▶ Task objective
Reproduce the records that follow in full, excluding any picture they contain.

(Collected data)

----------

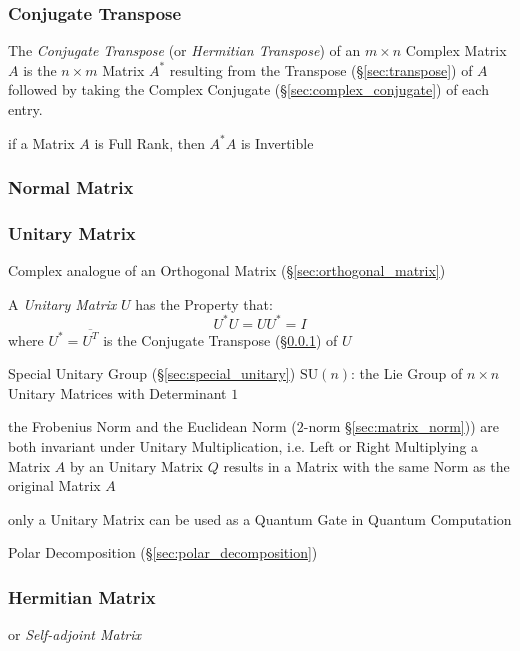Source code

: \subsubsection{Conjugate Transpose}\label{sec:conjugate_transpose}

The \emph{Conjugate Transpose} (or \emph{Hermitian Transpose}) of an $m \times
n$ Complex Matrix $A$ is the $n \times m$ Matrix $A^*$ resulting from the
Transpose (\S\ref{sec:transpose}) of $A$ followed by taking the Complex
Conjugate (\S\ref{sec:complex_conjugate}) of each entry.

if a Matrix $A$ is Full Rank, then $A^*A$ is Invertible



\subsubsection{Normal Matrix}\label{sec:normal_matrix}

\subsubsection{Unitary Matrix}\label{sec:unitary_matrix}

Complex analogue of an Orthogonal Matrix (\S\ref{sec:orthogonal_matrix})

A \emph{Unitary Matrix} $U$ has the Property that:
\[
  U^*U = UU^* = I
\]
where $U^* = \overline{U^T}$ is the Conjugate Transpose
(\S\ref{sec:conjugate_transpose}) of $U$

\fist Special Unitary Group (\S\ref{sec:special_unitary})
$\mathrm{SU}(n)$: the Lie Group of $n \times n$ Unitary Matrices with
Determinant $1$

the Frobenius Norm and the Euclidean Norm ($2$-norm \S\ref{sec:matrix_norm}))
are both invariant under Unitary Multiplication, i.e. Left or Right Multiplying
a Matrix $A$ by an Unitary Matrix $Q$ results in a Matrix with the same Norm as
the original Matrix $A$

only a Unitary Matrix can be used as a Quantum Gate in Quantum Computation

Polar Decomposition (\S\ref{sec:polar_decomposition})



\subsubsection{Hermitian Matrix}\label{sec:hermitian_matrix}

or \emph{Self-adjoint Matrix}

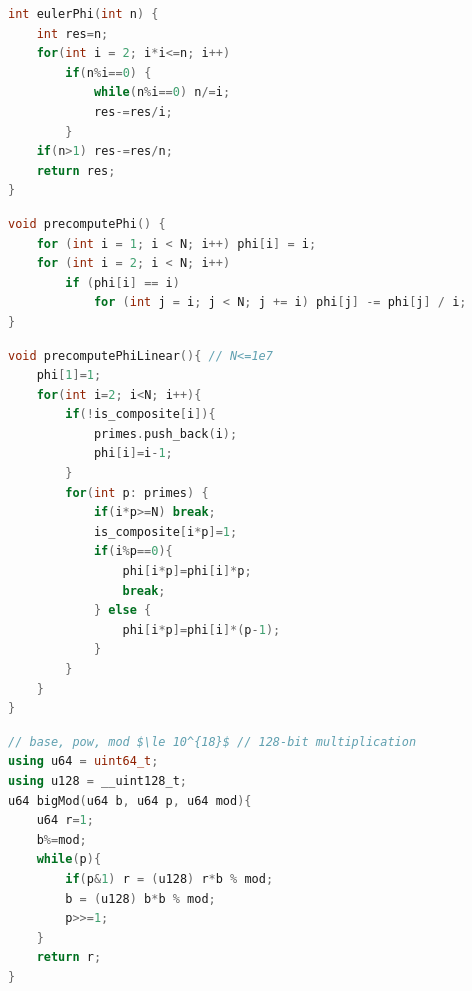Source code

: \begin{lstlisting}[language=C++]
int eulerPhi(int n) {
    int res=n;
    for(int i = 2; i*i<=n; i++)
        if(n%i==0) {
            while(n%i==0) n/=i;
            res-=res/i;
        }
    if(n>1) res-=res/n;
    return res;
}
\end{lstlisting}

\begin{lstlisting}[language=C++]
void precomputePhi() {
    for (int i = 1; i < N; i++) phi[i] = i;
    for (int i = 2; i < N; i++)
        if (phi[i] == i)
            for (int j = i; j < N; j += i) phi[j] -= phi[j] / i;
}
\end{lstlisting}
\begin{lstlisting}[language=C++]
void precomputePhiLinear(){ // N<=1e7
    phi[1]=1;
    for(int i=2; i<N; i++){
        if(!is_composite[i]){
            primes.push_back(i);
            phi[i]=i-1;
        }
        for(int p: primes) {
            if(i*p>=N) break;
            is_composite[i*p]=1;
            if(i%p==0){
                phi[i*p]=phi[i]*p;
                break;
            } else {
                phi[i*p]=phi[i]*(p-1);
            }
        }
    }
}
\end{lstlisting}

\begin{lstlisting}[language=C++, mathescape=true]
// base, pow, mod $\le 10^{18}$ // 128-bit multiplication
using u64 = uint64_t;
using u128 = __uint128_t;
u64 bigMod(u64 b, u64 p, u64 mod){
    u64 r=1;
    b%=mod;
    while(p){
        if(p&1) r = (u128) r*b % mod;
        b = (u128) b*b % mod;
        p>>=1;
    }
    return r;
}
\end{lstlisting}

----------

▶ Finished exercise
Source code

: \subsubsection{Conjugate Transpose}\label{sec:conjugate_transpose}

The \emph{Conjugate Transpose} (or \emph{Hermitian Transpose}) of an $m \times
n$ Complex Matrix $A$ is the $n \times m$ Matrix $A^*$ resulting from the
Transpose (\S\ref{sec:transpose}) of $A$ followed by taking the Complex
Conjugate (\S\ref{sec:complex_conjugate}) of each entry.

if a Matrix $A$ is Full Rank, then $A^*A$ is Invertible



\subsubsection{Normal Matrix}\label{sec:normal_matrix}

\subsubsection{Unitary Matrix}\label{sec:unitary_matrix}

Complex analogue of an Orthogonal Matrix (\S\ref{sec:orthogonal_matrix})

A \emph{Unitary Matrix} $U$ has the Property that:
\[
  U^*U = UU^* = I
\]
where $U^* = \overline{U^T}$ is the Conjugate Transpose
(\S\ref{sec:conjugate_transpose}) of $U$

\fist Special Unitary Group (\S\ref{sec:special_unitary})
$\mathrm{SU}(n)$: the Lie Group of $n \times n$ Unitary Matrices with
Determinant $1$

the Frobenius Norm and the Euclidean Norm ($2$-norm \S\ref{sec:matrix_norm}))
are both invariant under Unitary Multiplication, i.e. Left or Right Multiplying
a Matrix $A$ by an Unitary Matrix $Q$ results in a Matrix with the same Norm as
the original Matrix $A$

only a Unitary Matrix can be used as a Quantum Gate in Quantum Computation

Polar Decomposition (\S\ref{sec:polar_decomposition})



\subsubsection{Hermitian Matrix}\label{sec:hermitian_matrix}

or \emph{Self-adjoint Matrix}

Source code

: \begin{lstlisting}[language=C++]
int eulerPhi(int n) {
    int res=n;
    for(int i = 2; i*i<=n; i++)
        if(n%i==0) {
            while(n%i==0) n/=i;
            res-=res/i;
        }
    if(n>1) res-=res/n;
    return res;
}
\end{lstlisting}

\begin{lstlisting}[language=C++]
void precomputePhi() {
    for (int i = 1; i < N; i++) phi[i] = i;
    for (int i = 2; i < N; i++)
        if (phi[i] == i)
            for (int j = i; j < N; j += i) phi[j] -= phi[j] / i;
}
\end{lstlisting}
\begin{lstlisting}[language=C++]
void precomputePhiLinear(){ // N<=1e7
    phi[1]=1;
    for(int i=2; i<N; i++){
        if(!is_composite[i]){
            primes.push_back(i);
            phi[i]=i-1;
        }
        for(int p: primes) {
            if(i*p>=N) break;
            is_composite[i*p]=1;
            if(i%p==0){
                phi[i*p]=phi[i]*p;
                break;
            } else {
                phi[i*p]=phi[i]*(p-1);
            }
        }
    }
}
\end{lstlisting}

\begin{lstlisting}[language=C++, mathescape=true]
// base, pow, mod $\le 10^{18}$ // 128-bit multiplication
using u64 = uint64_t;
using u128 = __uint128_t;
u64 bigMod(u64 b, u64 p, u64 mod){
    u64 r=1;
    b%=mod;
    while(p){
        if(p&1) r = (u128) r*b % mod;
        b = (u128) b*b % mod;
        p>>=1;
    }
    return r;
}
\end{lstlisting}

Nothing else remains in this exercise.